- EXERCISE AIM: Repeat each entry exactly, but do not carry over the pictures.

=== Section Start ===

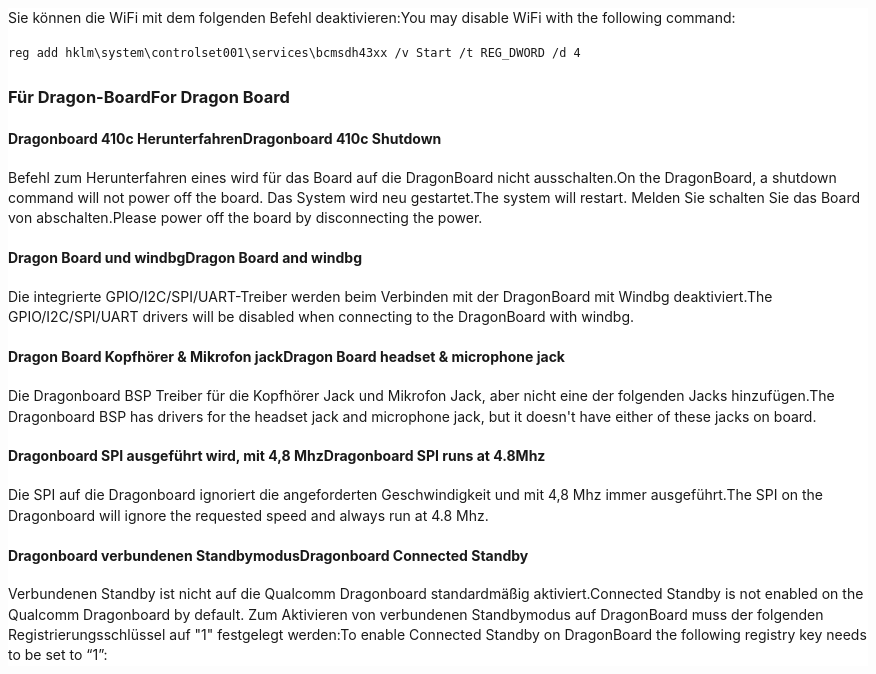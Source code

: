 <span data-ttu-id="cf1ab-154">Sie können die WiFi mit dem folgenden Befehl deaktivieren:</span><span class="sxs-lookup"><span data-stu-id="cf1ab-154">You may disable WiFi with the following command:</span></span> 
```
reg add hklm\system\controlset001\services\bcmsdh43xx /v Start /t REG_DWORD /d 4 
``` 

### <a name="for-dragon-board"></a><span data-ttu-id="cf1ab-155">Für Dragon-Board</span><span class="sxs-lookup"><span data-stu-id="cf1ab-155">For Dragon Board</span></span>

#### <a name="dragonboard-410c-shutdown"></a><span data-ttu-id="cf1ab-156">Dragonboard 410c Herunterfahren</span><span class="sxs-lookup"><span data-stu-id="cf1ab-156">Dragonboard 410c Shutdown</span></span>
<span data-ttu-id="cf1ab-157">Befehl zum Herunterfahren eines wird für das Board auf die DragonBoard nicht ausschalten.</span><span class="sxs-lookup"><span data-stu-id="cf1ab-157">On the DragonBoard, a shutdown command will not power off the board.</span></span> <span data-ttu-id="cf1ab-158">Das System wird neu gestartet.</span><span class="sxs-lookup"><span data-stu-id="cf1ab-158">The system will restart.</span></span> <span data-ttu-id="cf1ab-159">Melden Sie schalten Sie das Board von abschalten.</span><span class="sxs-lookup"><span data-stu-id="cf1ab-159">Please power off the board by disconnecting the power.</span></span>

#### <a name="dragon-board-and-windbg"></a><span data-ttu-id="cf1ab-160">Dragon Board und windbg</span><span class="sxs-lookup"><span data-stu-id="cf1ab-160">Dragon Board and windbg</span></span>
<span data-ttu-id="cf1ab-161">Die integrierte GPIO/I2C/SPI/UART-Treiber werden beim Verbinden mit der DragonBoard mit Windbg deaktiviert.</span><span class="sxs-lookup"><span data-stu-id="cf1ab-161">The GPIO/I2C/SPI/UART drivers will be disabled when connecting to the DragonBoard with windbg.</span></span>

#### <a name="dragon-board-headset--microphone-jack"></a><span data-ttu-id="cf1ab-162">Dragon Board Kopfhörer & Mikrofon jack</span><span class="sxs-lookup"><span data-stu-id="cf1ab-162">Dragon Board headset & microphone jack</span></span>
<span data-ttu-id="cf1ab-163">Die Dragonboard BSP Treiber für die Kopfhörer Jack und Mikrofon Jack, aber nicht eine der folgenden Jacks hinzufügen.</span><span class="sxs-lookup"><span data-stu-id="cf1ab-163">The Dragonboard BSP has drivers for the headset jack and microphone jack, but it doesn't have either of these jacks on board.</span></span>  

#### <a name="dragonboard-spi-runs-at-48mhz"></a><span data-ttu-id="cf1ab-164">Dragonboard SPI ausgeführt wird, mit 4,8 Mhz</span><span class="sxs-lookup"><span data-stu-id="cf1ab-164">Dragonboard SPI runs at 4.8Mhz</span></span>
<span data-ttu-id="cf1ab-165">Die SPI auf die Dragonboard ignoriert die angeforderten Geschwindigkeit und mit 4,8 Mhz immer ausgeführt.</span><span class="sxs-lookup"><span data-stu-id="cf1ab-165">The SPI on the Dragonboard will ignore the requested speed and always run at 4.8 Mhz.</span></span>  

#### <a name="dragonboard-connected-standby"></a><span data-ttu-id="cf1ab-166">Dragonboard verbundenen Standbymodus</span><span class="sxs-lookup"><span data-stu-id="cf1ab-166">Dragonboard Connected Standby</span></span> 
<span data-ttu-id="cf1ab-167">Verbundenen Standby ist nicht auf die Qualcomm Dragonboard standardmäßig aktiviert.</span><span class="sxs-lookup"><span data-stu-id="cf1ab-167">Connected Standby is not enabled on the Qualcomm Dragonboard by default.</span></span>  <span data-ttu-id="cf1ab-168">Zum Aktivieren von verbundenen Standbymodus auf DragonBoard muss der folgenden Registrierungsschlüssel auf "1" festgelegt werden:</span><span class="sxs-lookup"><span data-stu-id="cf1ab-168">To enable Connected Standby on DragonBoard the following registry key needs to be set to “1”:</span></span>
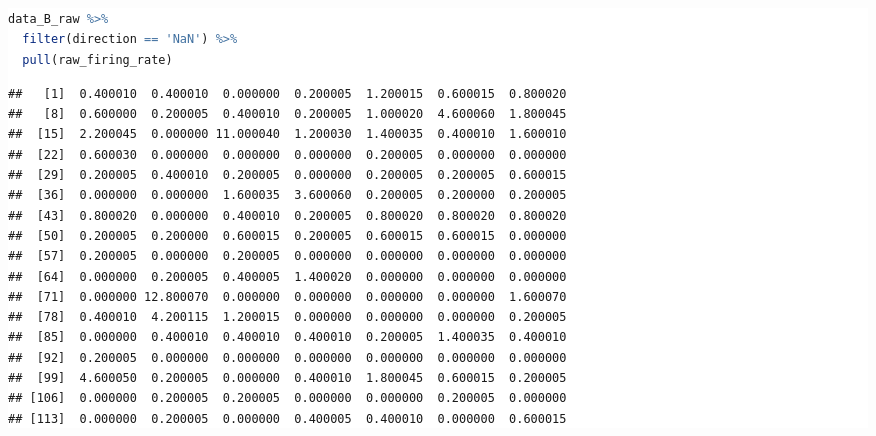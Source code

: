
 ``` r
data_B_raw %>%
  filter(direction == 'NaN') %>%
  pull(raw_firing_rate)
```

    ##   [1]  0.400010  0.400010  0.000000  0.200005  1.200015  0.600015  0.800020
    ##   [8]  0.600000  0.200005  0.400010  0.200005  1.000020  4.600060  1.800045
    ##  [15]  2.200045  0.000000 11.000040  1.200030  1.400035  0.400010  1.600010
    ##  [22]  0.600030  0.000000  0.000000  0.000000  0.200005  0.000000  0.000000
    ##  [29]  0.200005  0.400010  0.200005  0.000000  0.200005  0.200005  0.600015
    ##  [36]  0.000000  0.000000  1.600035  3.600060  0.200005  0.200000  0.200005
    ##  [43]  0.800020  0.000000  0.400010  0.200005  0.800020  0.800020  0.800020
    ##  [50]  0.200005  0.200000  0.600015  0.200005  0.600015  0.600015  0.000000
    ##  [57]  0.200005  0.000000  0.200005  0.000000  0.000000  0.000000  0.000000
    ##  [64]  0.000000  0.200005  0.400005  1.400020  0.000000  0.000000  0.000000
    ##  [71]  0.000000 12.800070  0.000000  0.000000  0.000000  0.000000  1.600070
    ##  [78]  0.400010  4.200115  1.200015  0.000000  0.000000  0.000000  0.200005
    ##  [85]  0.000000  0.400010  0.400010  0.400010  0.200005  1.400035  0.400010
    ##  [92]  0.200005  0.000000  0.000000  0.000000  0.000000  0.000000  0.000000
    ##  [99]  4.600050  0.200005  0.000000  0.400010  1.800045  0.600015  0.200005
    ## [106]  0.000000  0.200005  0.200005  0.000000  0.000000  0.200005  0.000000
    ## [113]  0.000000  0.200005  0.000000  0.400005  0.400010  0.000000  0.600015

=== Section End ===

- WRITTEN ANSWER:
Source code

: <span data-ttu-id="cf1ab-154">Sie können die WiFi mit dem folgenden Befehl deaktivieren:</span><span class="sxs-lookup"><span data-stu-id="cf1ab-154">You may disable WiFi with the following command:</span></span> 
```
reg add hklm\system\controlset001\services\bcmsdh43xx /v Start /t REG_DWORD /d 4 
``` 

### <a name="for-dragon-board"></a><span data-ttu-id="cf1ab-155">Für Dragon-Board</span><span class="sxs-lookup"><span data-stu-id="cf1ab-155">For Dragon Board</span></span>

#### <a name="dragonboard-410c-shutdown"></a><span data-ttu-id="cf1ab-156">Dragonboard 410c Herunterfahren</span><span class="sxs-lookup"><span data-stu-id="cf1ab-156">Dragonboard 410c Shutdown</span></span>
<span data-ttu-id="cf1ab-157">Befehl zum Herunterfahren eines wird für das Board auf die DragonBoard nicht ausschalten.</span><span class="sxs-lookup"><span data-stu-id="cf1ab-157">On the DragonBoard, a shutdown command will not power off the board.</span></span> <span data-ttu-id="cf1ab-158">Das System wird neu gestartet.</span><span class="sxs-lookup"><span data-stu-id="cf1ab-158">The system will restart.</span></span> <span data-ttu-id="cf1ab-159">Melden Sie schalten Sie das Board von abschalten.</span><span class="sxs-lookup"><span data-stu-id="cf1ab-159">Please power off the board by disconnecting the power.</span></span>

#### <a name="dragon-board-and-windbg"></a><span data-ttu-id="cf1ab-160">Dragon Board und windbg</span><span class="sxs-lookup"><span data-stu-id="cf1ab-160">Dragon Board and windbg</span></span>
<span data-ttu-id="cf1ab-161">Die integrierte GPIO/I2C/SPI/UART-Treiber werden beim Verbinden mit der DragonBoard mit Windbg deaktiviert.</span><span class="sxs-lookup"><span data-stu-id="cf1ab-161">The GPIO/I2C/SPI/UART drivers will be disabled when connecting to the DragonBoard with windbg.</span></span>

#### <a name="dragon-board-headset--microphone-jack"></a><span data-ttu-id="cf1ab-162">Dragon Board Kopfhörer & Mikrofon jack</span><span class="sxs-lookup"><span data-stu-id="cf1ab-162">Dragon Board headset & microphone jack</span></span>
<span data-ttu-id="cf1ab-163">Die Dragonboard BSP Treiber für die Kopfhörer Jack und Mikrofon Jack, aber nicht eine der folgenden Jacks hinzufügen.</span><span class="sxs-lookup"><span data-stu-id="cf1ab-163">The Dragonboard BSP has drivers for the headset jack and microphone jack, but it doesn't have either of these jacks on board.</span></span>  

#### <a name="dragonboard-spi-runs-at-48mhz"></a><span data-ttu-id="cf1ab-164">Dragonboard SPI ausgeführt wird, mit 4,8 Mhz</span><span class="sxs-lookup"><span data-stu-id="cf1ab-164">Dragonboard SPI runs at 4.8Mhz</span></span>
<span data-ttu-id="cf1ab-165">Die SPI auf die Dragonboard ignoriert die angeforderten Geschwindigkeit und mit 4,8 Mhz immer ausgeführt.</span><span class="sxs-lookup"><span data-stu-id="cf1ab-165">The SPI on the Dragonboard will ignore the requested speed and always run at 4.8 Mhz.</span></span>  

#### <a name="dragonboard-connected-standby"></a><span data-ttu-id="cf1ab-166">Dragonboard verbundenen Standbymodus</span><span class="sxs-lookup"><span data-stu-id="cf1ab-166">Dragonboard Connected Standby</span></span> 
<span data-ttu-id="cf1ab-167">Verbundenen Standby ist nicht auf die Qualcomm Dragonboard standardmäßig aktiviert.</span><span class="sxs-lookup"><span data-stu-id="cf1ab-167">Connected Standby is not enabled on the Qualcomm Dragonboard by default.</span></span>  <span data-ttu-id="cf1ab-168">Zum Aktivieren von verbundenen Standbymodus auf DragonBoard muss der folgenden Registrierungsschlüssel auf "1" festgelegt werden:</span><span class="sxs-lookup"><span data-stu-id="cf1ab-168">To enable Connected Standby on DragonBoard the following registry key needs to be set to “1”:</span></span>
Source code

:
 ``` r
data_B_raw %>%
  filter(direction == 'NaN') %>%
  pull(raw_firing_rate)
```

    ##   [1]  0.400010  0.400010  0.000000  0.200005  1.200015  0.600015  0.800020
    ##   [8]  0.600000  0.200005  0.400010  0.200005  1.000020  4.600060  1.800045
    ##  [15]  2.200045  0.000000 11.000040  1.200030  1.400035  0.400010  1.600010
    ##  [22]  0.600030  0.000000  0.000000  0.000000  0.200005  0.000000  0.000000
    ##  [29]  0.200005  0.400010  0.200005  0.000000  0.200005  0.200005  0.600015
    ##  [36]  0.000000  0.000000  1.600035  3.600060  0.200005  0.200000  0.200005
    ##  [43]  0.800020  0.000000  0.400010  0.200005  0.800020  0.800020  0.800020
    ##  [50]  0.200005  0.200000  0.600015  0.200005  0.600015  0.600015  0.000000
    ##  [57]  0.200005  0.000000  0.200005  0.000000  0.000000  0.000000  0.000000
    ##  [64]  0.000000  0.200005  0.400005  1.400020  0.000000  0.000000  0.000000
    ##  [71]  0.000000 12.800070  0.000000  0.000000  0.000000  0.000000  1.600070
    ##  [78]  0.400010  4.200115  1.200015  0.000000  0.000000  0.000000  0.200005
    ##  [85]  0.000000  0.400010  0.400010  0.400010  0.200005  1.400035  0.400010
    ##  [92]  0.200005  0.000000  0.000000  0.000000  0.000000  0.000000  0.000000
    ##  [99]  4.600050  0.200005  0.000000  0.400010  1.800045  0.600015  0.200005
    ## [106]  0.000000  0.200005  0.200005  0.000000  0.000000  0.200005  0.000000
    ## [113]  0.000000  0.200005  0.000000  0.400005  0.400010  0.000000  0.600015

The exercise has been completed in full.